### What is needed
Leave the pictures out and reproduce all the entries word for word.

### Dataset excerpts
· · · · · · ·

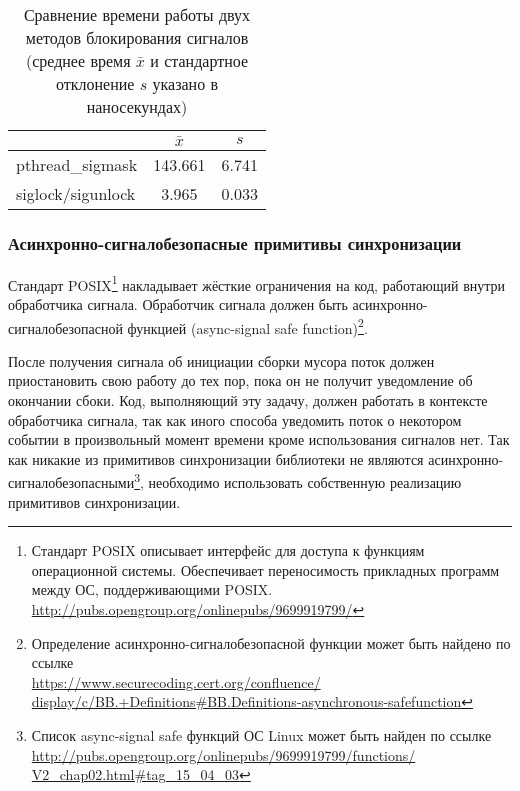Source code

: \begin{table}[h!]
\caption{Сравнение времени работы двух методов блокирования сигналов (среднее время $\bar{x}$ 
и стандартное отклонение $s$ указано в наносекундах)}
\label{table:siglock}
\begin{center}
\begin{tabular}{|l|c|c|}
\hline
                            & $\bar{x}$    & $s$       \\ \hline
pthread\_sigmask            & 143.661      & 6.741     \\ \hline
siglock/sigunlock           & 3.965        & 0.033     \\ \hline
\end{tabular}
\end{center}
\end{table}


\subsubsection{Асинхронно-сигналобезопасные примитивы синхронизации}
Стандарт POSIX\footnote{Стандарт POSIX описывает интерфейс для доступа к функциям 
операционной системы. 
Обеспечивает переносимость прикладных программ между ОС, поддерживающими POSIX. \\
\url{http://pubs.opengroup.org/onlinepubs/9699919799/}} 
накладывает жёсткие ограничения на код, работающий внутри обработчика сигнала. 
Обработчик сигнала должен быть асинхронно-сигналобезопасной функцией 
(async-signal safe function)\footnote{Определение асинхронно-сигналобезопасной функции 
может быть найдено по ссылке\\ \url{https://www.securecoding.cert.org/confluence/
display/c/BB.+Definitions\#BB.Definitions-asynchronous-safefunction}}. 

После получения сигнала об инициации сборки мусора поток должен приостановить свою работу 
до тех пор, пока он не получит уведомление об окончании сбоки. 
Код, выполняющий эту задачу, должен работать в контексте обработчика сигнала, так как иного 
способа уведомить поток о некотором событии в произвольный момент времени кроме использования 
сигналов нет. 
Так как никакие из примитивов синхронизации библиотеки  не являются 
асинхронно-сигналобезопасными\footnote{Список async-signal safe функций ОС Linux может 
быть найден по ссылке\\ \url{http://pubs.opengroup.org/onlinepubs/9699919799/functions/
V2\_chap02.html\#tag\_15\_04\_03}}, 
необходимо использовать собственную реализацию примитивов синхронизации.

· · · · · · ·

### Task response
Source code

: \begin{table}[h!]
\caption{Сравнение времени работы двух методов блокирования сигналов (среднее время $\bar{x}$ 
и стандартное отклонение $s$ указано в наносекундах)}
\label{table:siglock}
\begin{center}
\begin{tabular}{|l|c|c|}
\hline
                            & $\bar{x}$    & $s$       \\ \hline
pthread\_sigmask            & 143.661      & 6.741     \\ \hline
siglock/sigunlock           & 3.965        & 0.033     \\ \hline
\end{tabular}
\end{center}
\end{table}


\subsubsection{Асинхронно-сигналобезопасные примитивы синхронизации}
Стандарт POSIX\footnote{Стандарт POSIX описывает интерфейс для доступа к функциям 
операционной системы. 
Обеспечивает переносимость прикладных программ между ОС, поддерживающими POSIX. \\
\url{http://pubs.opengroup.org/onlinepubs/9699919799/}} 
накладывает жёсткие ограничения на код, работающий внутри обработчика сигнала. 
Обработчик сигнала должен быть асинхронно-сигналобезопасной функцией 
(async-signal safe function)\footnote{Определение асинхронно-сигналобезопасной функции 
может быть найдено по ссылке\\ \url{https://www.securecoding.cert.org/confluence/
display/c/BB.+Definitions\#BB.Definitions-asynchronous-safefunction}}. 

После получения сигнала об инициации сборки мусора поток должен приостановить свою работу 
до тех пор, пока он не получит уведомление об окончании сбоки. 
Код, выполняющий эту задачу, должен работать в контексте обработчика сигнала, так как иного 
способа уведомить поток о некотором событии в произвольный момент времени кроме использования 
сигналов нет. 
Так как никакие из примитивов синхронизации библиотеки  не являются 
асинхронно-сигналобезопасными\footnote{Список async-signal safe функций ОС Linux может 
быть найден по ссылке\\ \url{http://pubs.opengroup.org/onlinepubs/9699919799/functions/
V2\_chap02.html\#tag\_15\_04\_03}}, 
необходимо использовать собственную реализацию примитивов синхронизации.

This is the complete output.